Plusieurs auteurs s’accordent, peu ou prou, sur l’extension du domaine de l’urbain. Pour Henri Lefebvre, les villes et les campagnes sont submergées par l’urbain, Françoise Choay stigmatise les « non-villes » et les « non-campagnes » et annonce « le règne de l’urbain et la mort de la ville », quant à Bernard Charbonneau, il dénonce la « banlieue totale », désastre produit consciemment par les technocrates au nom du déménagement territorial productiviste. Ces analyses nous encouragent à concevoir de nouvelles configurations écologico-géographiques singulières, dont la population, selon les cas, variera de plus d’un million à 2-300 000 habitants, ce qui laisse imaginer au moins deux à trois cents biorégions, certaines à cheval sur les actuelles frontières avec les pays voisins.

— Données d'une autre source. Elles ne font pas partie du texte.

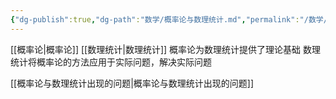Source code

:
 ```yaml
---
{"dg-publish":true,"dg-path":"数学/概率论与数理统计.md","permalink":"/数学/概率论与数理统计/","pinned":true,"noteIcon":"","created":"2024-04-16T13:01:27.399+08:00","updated":"2024-04-20T18:54:36.705+08:00"}
---
```




[[概率论\|概率论]]   [[数理统计\|数理统计]]
概率论为数理统计提供了理论基础
数理统计将概率论的方法应用于实际问题，解决实际问题

[[概率论与数理统计出现的问题\|概率论与数理统计出现的问题]]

« La géographie affective de tout habitant est à la fois physique, virtuelle, rêvée et participe à l’urbanisation des mœurs dont les aspects aliénants sont contrebalancés par un éventail inédit des possibles.» (Thierry Paquot)
L’État-Nation perdra la plupart de ses prérogatives et une Fédération européenne de biorégions (la FEB) pourra alors se constituer, sans attribuer à une ville la fonction de capitale, devenue vaine, avec peut-être cinq mille biorégions. La gouvernance territoriale sera au plus près des habitants, la bureaucratie et son pouvoir vertical disparaîtra au profit de nouvelles modalités politiques collégiales et transversales. L’organisation thématique (le logement, la scolarité, les parcs et jardins, les transports, etc.) sera remplacée par l’ouverture de quelques « maisons » aux activités écologisées : la Maison des Temps (qui harmonisera les temps sociaux aux rythmes de chaque habitant, petits et grands, hommes et femmes, etc.), la Maison du Mieux-Être (qui soignera les malades, veillera à une alimentation saine pour tous, etc.), la Maison de la Solidarité (qui prendra soin des plus précaires, assurant la redistribution des aides sociales, encourageant toutes les coopérations…), la Maison des Gais Savoirs (qui supervisera les écoles, les collèges, les lycées et les universités, les conservatoires, les centres d’apprentissage, les gymnases et stades, les musées, les lieux de création, etc.). Les femmes et hommes politiques « professionnels » seront progressivement remplacés par des citoyens tirés au sort pour un mandat d’une année non renouvelable, ainsi chacune et chacun participera à la vie démocratique à un moment de son existence… Attention, il ne s’agit aucunement d’encourager une quelconque forme d’autarcie, chaque biorégion entretiendra avec les autres des échanges équitables, nombreux et variés. Du reste, la multiplication des interrelations a d’ores et déjà transformé la géographie affective de tout habitant. Celle-ci est à la fois physique, virtuelle, rêvée et participe à l’urbanisation des mœurs dont les aspects aliénants sont contrebalancés par un éventail inédit des possibles.
L’esprit des villes
Il nous faut entendre, à la fois Bernard Charbonneau et Murray Bookchin, pour dépasser quelque peu leurs analyses respectives et enrichir notre propre vision de la biorégion urbaine. On s’en souvient, Bernard Charbonneau fait le choix de quitter la grande ville (Bordeaux) pour vivre dans la campagne béarnaise, à Lescar, il écrit dans Pan se meurt : « Adieu, campagne ! Bien que me parviennent encore à travers les volets fermés l’aboi de tes chiens et l’appel de tes coqs, je me demande si tu existes encore et si je ne parle pas d’une chose morte pour des morts. Adieu. Que restera-t-il de toi ? De vastes espaces déserts ou des champs qui ne seront animés que par des mécaniques. La ville finira-t-elle par rencontrer la ville ? Ou dans la dispersion des maisons, le monde deviendra-t-il une interminable banlieue ? Mais non ! En moi, je te sens vivante, je sais que quelque chose en toi veut et doit exister. Si j’ai mené cette critique jusqu’au bout, ce n’est qu’avec la certitude qu’elle dégagerait l’indestructible : des valeurs universelles que l’humanité ne peut perdre sans tout entière périr. » (texte cité par Jean Bernard-Maugiron, Charbonneau contre l’État totalitaire, La Grande Mue, 2020).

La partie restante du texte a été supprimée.